En la fila del costado (la primera hilera del segundo nivel con sólo un inmenso vidrio que los separa de la carretera) descansa Danina Solaidy. 16 años, integrante de la selección de vóley del colegio, el rostro más bonito de la promoción ( y por ende la chica más asediada), alumna aplicadísima y próxima a ingresar a la UNI.
“Quería ser ingeniera como su papá. Era una loquita, amante del deporte y de los números. Era mi gran amiga". Así la recuerda su confidente eterna, Cinthia Guerra Vega, quien no pudo ir porque le faltaron más de cien soles para llegar a la cuota del tour.
Campeona de matemática como Pablo y dispuesta a escuchar y dar consejos a todos, Danina dormía, dormía profundamente antes de que el bus llegara a la curva maldita. Kilómetro 391. El puente Santa Rosa está a la vista, son las 4.30 de la mañana y la muerte espera agazapada, camuflada por el ruido del río Pachachaca.
Es entonces cuando se desata el infierno. Como en la destartalada montaña rusa del Play Land Park, los que están despiertos sienten un intempestivo vacío en el estómago. El carro se ha despistado y va cayendo, rebotando. Ahora los sacude como si fueran palomitas de maíz en una olla de lata. Gritos desesperados. Horror a granel. Pedidos de auxilio que nadie atenderá y llamadas destempladas a mamás que a estas horas duermen sin sospechar lo que sus angelitos están sufriendo.

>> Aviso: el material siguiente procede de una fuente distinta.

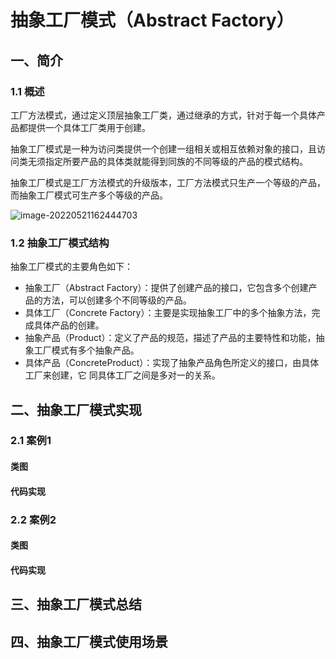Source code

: # 抽象工厂模式（Abstract Factory）

## 一、简介

### 1.1 概述

工厂方法模式，通过定义顶层抽象工厂类，通过继承的方式，针对于每一个具体产品都提供一个具体工厂类用于创建。

抽象工厂模式是一种为访问类提供一个创建一组相关或相互依赖对象的接口，且访问类无须指定所要产品的具体类就能得到同族的不同等级的产品的模式结构。

抽象工厂模式是工厂方法模式的升级版本，工厂方法模式只生产一个等级的产品，而抽象工厂模式可生产多个等级的产品。

![image-20220521162444703](images/e6c9d24egy1h2g3rpau36j218u0e0jt8.jpg)

### 1.2 抽象工厂模式结构

抽象工厂模式的主要角色如下：

* 抽象工厂（Abstract Factory）：提供了创建产品的接口，它包含多个创建产品的方法，可以创建多个不同等级的产品。
* 具体工厂（Concrete Factory）：主要是实现抽象工厂中的多个抽象方法，完成具体产品的创建。
* 抽象产品（Product）：定义了产品的规范，描述了产品的主要特性和功能，抽象工厂模式有多个抽象产品。
* 具体产品（ConcreteProduct）：实现了抽象产品角色所定义的接口，由具体工厂来创建，它 同具体工厂之间是多对一的关系。

## 二、抽象工厂模式实现

### 2.1 案例1

#### 类图

#### 代码实现

### 2.2 案例2

#### 类图

#### 代码实现

## 三、抽象工厂模式总结

## 四、抽象工厂模式使用场景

De pronto el chasquido seco. Los vidrios rotos, los asientos fuera de lugar. El carro es un acordeón gigante salpicado de sangre inocente. Lo que fue la cabina del chofer es ahora un pudín de fierros incrustado en la ribera del río. Se pisan entre ellos, salen despavoridos pensando que el carro va a explotar. Una vez fuera pueden ver la cara de la tragedia.
El bus es una mazamorra de metal, plástico y carne. Adentro, adentro han quedado, se ven claramente, los cuerpos inertes de algunos compañeros de clase.Llantos y maldiciones. ¿Qué pasó? ¿Por qué a nosotros? Nadie responde. Entonces los profesores deciden entrar al bus por sus muchachos caídos, pero ya es tarde. Pablo, Paulo, Danina, Bryan y Marlon no responden, no se mueven, no respiran.
Se quedaron atrapados en sus sueños.Tienen, aún, las sonrisas tatuadas en sus caritas como de guaguas serranas. Siguen pensando cómo declarar su amor, cómo conquistar a las chicas y ganar la apuesta del barrio. En el color más bonito para la tez de mamá. En que pronto acabarán las clases y no volverán a ser más esa patota de amigos del cole. La pesadilla nunca más los atormentará.
Pdta: Adriana Chuqui Yépez, una pequeña de seis años y el chofer José Ayulo también partieron a la eternidad esa madrugada del lunes 3 de diciembre. Cial, ocupa el puesto 16 de las 62 empresas que causaron accidentes de tránsito. De junio de 2006 a junio de 2007 reportó 10 siniestros. Siete muertos y 94 heridos. En el mismo lugar del accidente, el 30 de setiembre perecieron siete turistas colombianos.